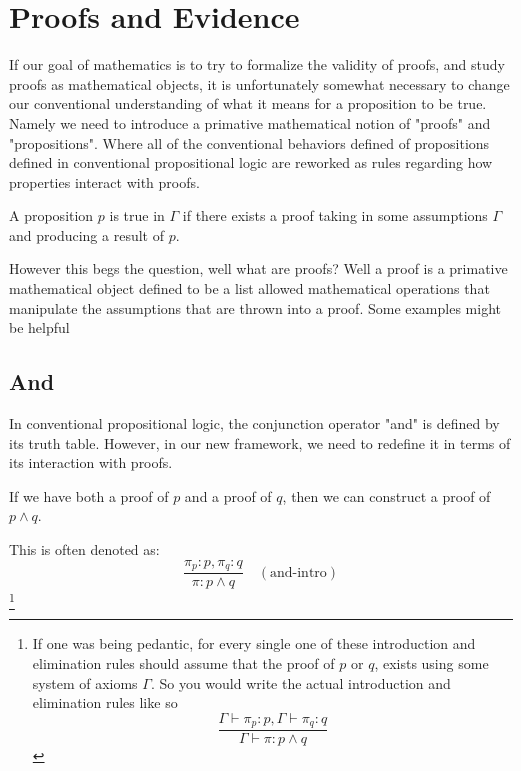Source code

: \chapter{Proofs and Evidence}

If our goal of mathematics is to try to formalize the validity of proofs, and study proofs as mathematical objects, it is unfortunately somewhat necessary to change our conventional understanding of what it means for a proposition to be true. Namely we need to introduce a primative mathematical notion of "proofs" and "propositions". Where all of the conventional behaviors defined of propositions defined in conventional propositional logic are reworked as rules regarding how properties interact with proofs.

\begin{definition}[Truth]
    A proposition $p$ is true in $\Gamma$ if there exists a proof taking in some assumptions $\Gamma$ and producing a result of $p$.
\end{definition}
However this begs the question, well what are proofs? Well a proof is a primative mathematical object defined to be a list allowed mathematical operations that manipulate the assumptions that are thrown into a proof. Some examples might be helpful

\section{And}

In conventional propositional logic, the conjunction operator "and" is defined by its truth table. However, in our new framework, we need to redefine it in terms of its interaction with proofs.

\begin{definition}
    If we have both a proof of $p$ and a proof of $q$, then we can construct a proof of $p \land q$.
\end{definition}

This is often denoted as:
\begin{equation*}
    \frac{\pi_p : p, \pi_q : q}{\pi: p \land q}\quad(\text{and-intro})
\end{equation*} \footnote{If one was being pedantic, for every single one of these introduction and elimination rules should assume that the proof of $p$ or $q$, exists using some system of axioms $\Gamma$. So you would write the actual introduction and elimination rules like so $$\frac{ \Gamma \vdash \pi_p : p, \Gamma \vdash \pi_q : q}{ \Gamma \vdash \pi: p \land q}$$}


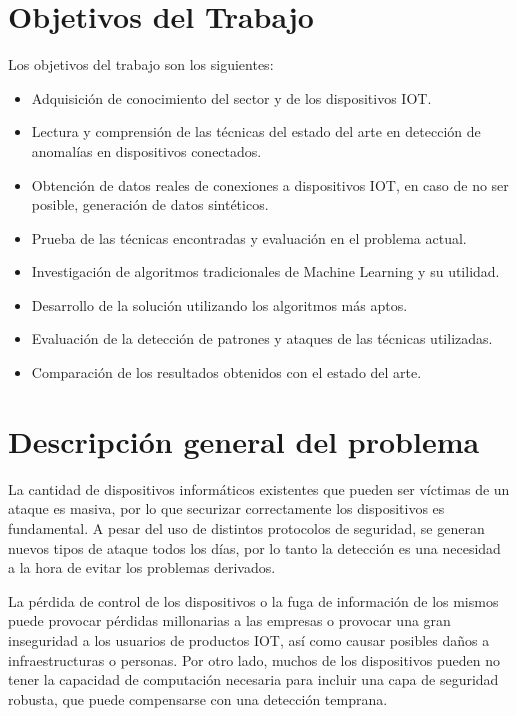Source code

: \section{Objetivos del Trabajo}
Los objetivos del trabajo son los siguientes:

\begin{itemize}
  \item Adquisición de conocimiento del sector y de los dispositivos IOT.
  \item Lectura y comprensión de las técnicas del estado del arte en detección de anomalías en dispositivos conectados.
  \item Obtención de datos reales de conexiones a dispositivos IOT, en caso de no ser posible, generación de datos sintéticos.
  \item Prueba de las técnicas encontradas y evaluación en el problema actual.
  \item Investigación de algoritmos tradicionales de Machine Learning y su utilidad.
  \item Desarrollo de la solución utilizando los algoritmos más aptos.
  \item Evaluación de la detección de patrones y ataques de las técnicas utilizadas.
  \item Comparación de los resultados obtenidos con el estado del arte.
\end{itemize}

\section{Descripción general del problema}

La cantidad de dispositivos informáticos existentes que pueden ser víctimas de un ataque es masiva, por lo que securizar correctamente los dispositivos es fundamental. A pesar del uso de distintos protocolos de seguridad, se generan nuevos tipos de ataque todos los días, por lo tanto la detección es una necesidad a la hora de evitar los problemas derivados.

\vspace{0.5cm}

La pérdida de control de los dispositivos o la fuga de información de los mismos puede provocar pérdidas millonarias a las empresas o provocar una gran inseguridad a los usuarios de productos IOT, así como causar posibles daños a infraestructuras o personas. Por otro lado, muchos de los dispositivos pueden no tener la capacidad de computación necesaria para incluir una capa de seguridad robusta, que puede compensarse con una detección temprana. 


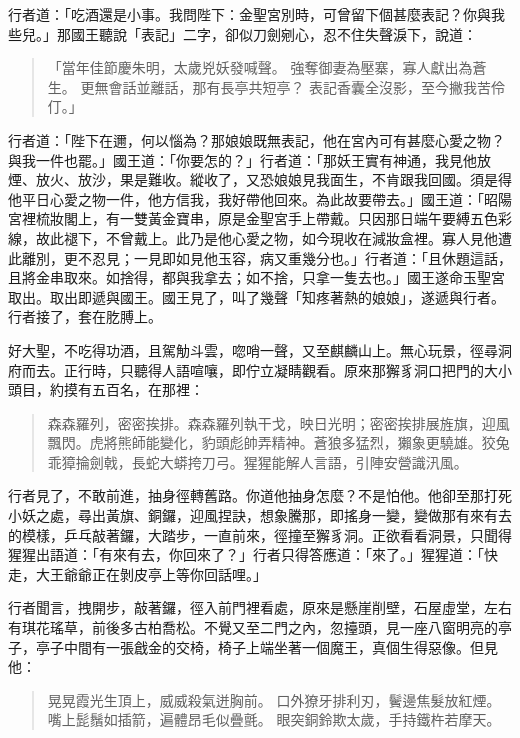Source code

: 行者道：「吃酒還是小事。我問陛下：金聖宮別時，可曾留下個甚麼表記？你與我些兒。」那國王聽說「表記」二字，卻似刀劍剜心，忍不住失聲淚下，說道：
\begin{quote}
「當年佳節慶朱明，太歲兇妖發喊聲。
強奪御妻為壓寨，寡人獻出為蒼生。
更無會話並離話，那有長亭共短亭？
表記香囊全沒影，至今撇我苦伶仃。」
\end{quote}

行者道：「陛下在邇，何以惱為？那娘娘既無表記，他在宮內可有甚麼心愛之物？與我一件也罷。」國王道：「你要怎的？」行者道：「那妖王實有神通，我見他放煙、放火、放沙，果是難收。縱收了，又恐娘娘見我面生，不肯跟我回國。須是得他平日心愛之物一件，他方信我，我好帶他回來。為此故要帶去。」國王道：「昭陽宮裡梳妝閣上，有一雙黃金寶串，原是金聖宮手上帶戴。只因那日端午要縛五色彩線，故此褪下，不曾戴上。此乃是他心愛之物，如今現收在減妝盒裡。寡人見他遭此離別，更不忍見；一見即如見他玉容，病又重幾分也。」行者道：「且休題這話，且將金串取來。如捨得，都與我拿去；如不捨，只拿一隻去也。」國王遂命玉聖宮取出。取出即遞與國王。國王見了，叫了幾聲「知疼著熱的娘娘」，遂遞與行者。行者接了，套在肐膊上。

好大聖，不吃得功酒，且駕觔斗雲，唿哨一聲，又至麒麟山上。無心玩景，徑尋洞府而去。正行時，只聽得人語喧嚷，即佇立凝睛觀看。原來那獬豸洞口把門的大小頭目，約摸有五百名，在那裡：
\begin{quote}
森森羅列，密密挨排。森森羅列執干戈，映日光明；密密挨排展旌旗，迎風飄閃。虎將熊師能變化，豹頭彪帥弄精神。蒼狼多猛烈，獺象更驍雄。狡兔乖獐掄劍戟，長蛇大蟒挎刀弓。猩猩能解人言語，引陣安營識汛風。
\end{quote}

行者見了，不敢前進，抽身徑轉舊路。你道他抽身怎麼？不是怕他。他卻至那打死小妖之處，尋出黃旗、銅鑼，迎風捏訣，想象騰那，即搖身一變，變做那有來有去的模樣，乒乓敲著鑼，大踏步，一直前來，徑撞至獬豸洞。正欲看看洞景，只聞得猩猩出語道：「有來有去，你回來了？」行者只得答應道：「來了。」猩猩道：「快走，大王爺爺正在剝皮亭上等你回話哩。」

行者聞言，拽開步，敲著鑼，徑入前門裡看處，原來是懸崖削壁，石屋虛堂，左右有琪花瑤草，前後多古柏喬松。不覺又至二門之內，忽擡頭，見一座八窗明亮的亭子，亭子中間有一張戧金的交椅，椅子上端坐著一個魔王，真個生得惡像。但見他：
\begin{quote}
晃晃霞光生頂上，威威殺氣迸胸前。
口外獠牙排利刃，鬢邊焦髮放紅煙。
嘴上髭鬚如插箭，遍體昂毛似疊氈。
眼突銅鈴欺太歲，手持鐵杵若摩天。
\end{quote}

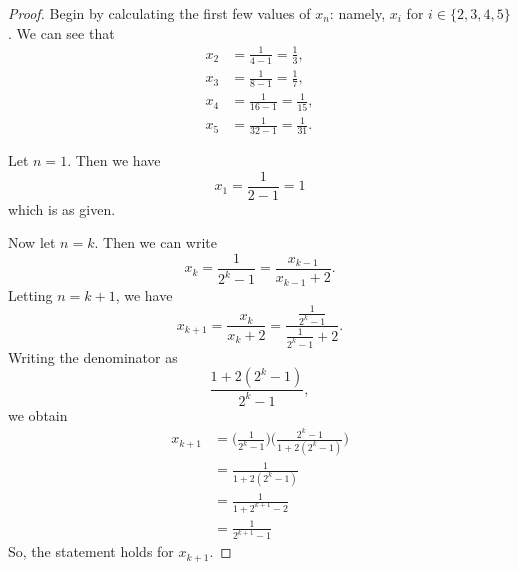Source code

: \documentclass[12pt]{amsart}
\theoremstyle{case}
\begin{document}
	\begin{proof}
		Begin by calculating the first few values of $x_n$: namely, $x_i$ for $i \in \{2,3,4,5\}$.
		We can see that
		\begin{equation*}
		\begin{split}
		x_2 & = \frac{1}{4-1} = \frac{1}{3}, \\ x_3 & = \frac{1}{8-1} = \frac{1}{7}, \\ x_4 & = \frac{1}{16-1} = \frac{1}{15}, \\ x_5 & = \frac{1}{32-1} = \frac{1}{31} .
		\end{split}
		\end{equation*}
		
		Let $n=1$. Then we have
		$$x_1 = \frac{1}{2-1} = 1$$
		which is as given.
		
		Now let $n=k$. Then we can write
		$$ x_k = \frac{1}{2^k - 1} = \frac{x_{k-1}}{x_{k-1}+2}.$$
		Letting $n=k+1$, we have
		$$ x_{k+1} = \frac{x_k}{x_k + 2} = \frac{\frac{1}{2^k-1}}{\frac{1}{2^k - 1} + 2} . $$
		Writing the denominator as
		$$\frac{1+2(2^k-1)}{2^k-1} , $$
		we obtain
		\begin{equation*}
		\begin{split}
		x_{k+1} & = \Big( \frac{1}{2^k -1} \Big) \Big( \frac{2^k-1}{1+2(2^k-1)} \Big) \\
		& = \frac{1}{1+2(2^k-1)} \\
		& = \frac{1}{1 + 2^{k+1} - 2} \\
		& = \frac{1}{2^{k+1} - 1}
		\end{split}
		\end{equation*}
		So, the statement holds for $x_{k+1}$.
		
	\end{proof}
	
	
	
	
	
	
	
	
	
	
	
	
	
	
	
	
	
	
	
	
	
	
	
	
	
	
\end{document}

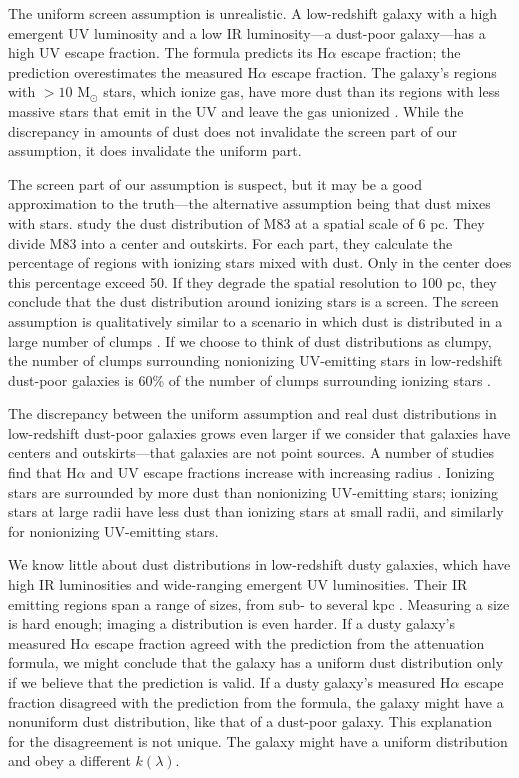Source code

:\documentclass[referee]{aa}
\begin{document}
The uniform screen assumption is unrealistic.  A low-redshift galaxy with a
high emergent UV luminosity and a low IR luminosity---a dust-poor
galaxy---has a high UV escape fraction.  The \citet{calzetti00} formula
predicts its H$\alpha$ escape fraction; the prediction
overestimates the measured H$\alpha$ escape fraction.  The galaxy's regions with
$>10$ M$_{\odot}$ stars, which ionize gas, have more dust than its regions
with less massive stars that emit in the UV and leave the gas unionized
\citep{calzetti94,calzetti97b}.  While the discrepancy in amounts of dust does
not invalidate the screen part of our assumption, it does invalidate the
uniform part.

The screen part of our assumption is suspect, but it may be a
good approximation to the truth---the alternative assumption being that dust
mixes with stars.  \citet{liu13} study the dust distribution of M83 at a
spatial scale of 6 pc.  They divide M83 into a center and outskirts.  For each
part, they calculate the percentage of regions with ionizing stars mixed with
dust.  Only in the center does this percentage exceed 50.  If they degrade the
spatial resolution to 100 pc, they conclude that the dust distribution around
ionizing stars is a screen.  The screen assumption is qualitatively similar to
a scenario in which dust is distributed in a large number of clumps
\citep{calzetti94}.  If we choose to think of dust distributions as clumpy, the
number of clumps surrounding nonionizing UV-emitting stars in low-redshift
dust-poor galaxies is 60\% of the number of clumps surrounding ionizing stars
\citep{calzetti97a}.

The discrepancy between the uniform assumption and real dust
distributions in low-redshift dust-poor galaxies grows even larger if we
consider that galaxies have centers and outskirts---that galaxies are not
point sources.  A number of studies find
that H$\alpha$ and UV escape fractions increase with increasing radius
\citep{boissier04,prescott07,munoz09}.  Ionizing stars are surrounded by more
dust than nonionizing UV-emitting stars; ionizing stars
at large radii have less dust than ionizing stars at small radii, and similarly
for nonionizing UV-emitting stars.

We know little about dust distributions in low-redshift dusty galaxies, which
have high IR luminosities and wide-ranging emergent UV luminosities.  Their
IR emitting regions span a range of sizes, from sub- to several kpc
\citep{diaz10}.  Measuring a size is hard enough; imaging a distribution is
even harder.  If a dusty galaxy's measured H$\alpha$ escape fraction agreed with
the prediction from the \citet{calzetti00} attenuation formula, we might
conclude that the galaxy has a uniform dust distribution only if we believe
that the prediction is valid.  If a dusty galaxy's measured H$\alpha$
escape fraction disagreed with the prediction from the \citet{calzetti00}
formula, the galaxy might have a nonuniform dust distribution, like that of a
dust-poor galaxy.  This explanation for the disagreement is not unique.  The
galaxy might have a uniform distribution and obey a different $k(\lambda)$.
\end{document}
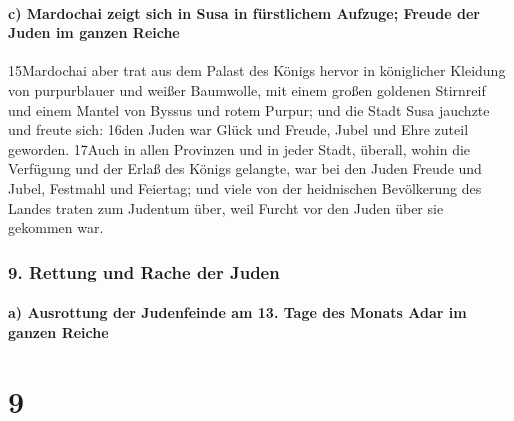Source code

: \hypertarget{c-mardochai-zeigt-sich-in-susa-in-fuxfcrstlichem-aufzuge-freude-der-juden-im-ganzen-reiche}{%
\paragraph{c) Mardochai zeigt sich in Susa in fürstlichem Aufzuge;
Freude der Juden im ganzen
Reiche}\label{c-mardochai-zeigt-sich-in-susa-in-fuxfcrstlichem-aufzuge-freude-der-juden-im-ganzen-reiche}}

15Mardochai aber trat aus dem Palast des Königs hervor in königlicher
Kleidung von purpurblauer und weißer Baumwolle, mit einem großen
goldenen Stirnreif und einem Mantel von Byssus und rotem Purpur; und die
Stadt Susa jauchzte und freute sich: 16den Juden war Glück und Freude,
Jubel und Ehre zuteil geworden. 17Auch in allen Provinzen und in jeder
Stadt, überall, wohin die Verfügung und der Erlaß des Königs gelangte,
war bei den Juden Freude und Jubel, Festmahl und Feiertag; und viele von
der heidnischen Bevölkerung des Landes traten zum Judentum über, weil
Furcht vor den Juden über sie gekommen war.

\hypertarget{rettung-und-rache-der-juden}{%
\subsubsection{9. Rettung und Rache der
Juden}\label{rettung-und-rache-der-juden}}

\hypertarget{a-ausrottung-der-judenfeinde-am-13.-tage-des-monats-adar-im-ganzen-reiche}{%
\paragraph{a) Ausrottung der Judenfeinde am 13. Tage des Monats Adar im
ganzen
Reiche}\label{a-ausrottung-der-judenfeinde-am-13.-tage-des-monats-adar-im-ganzen-reiche}}

\hypertarget{section-8}{%
\section{9}\label{section-8}}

========

Problem requirements: A complete answer lists each line of the data that holds the word "measured".

Answer area:
overestimates the measured H$\alpha$ escape fraction.  The galaxy's regions with
even harder.  If a dusty galaxy's measured H$\alpha$ escape fraction agreed with
that the prediction is valid.  If a dusty galaxy's measured H$\alpha$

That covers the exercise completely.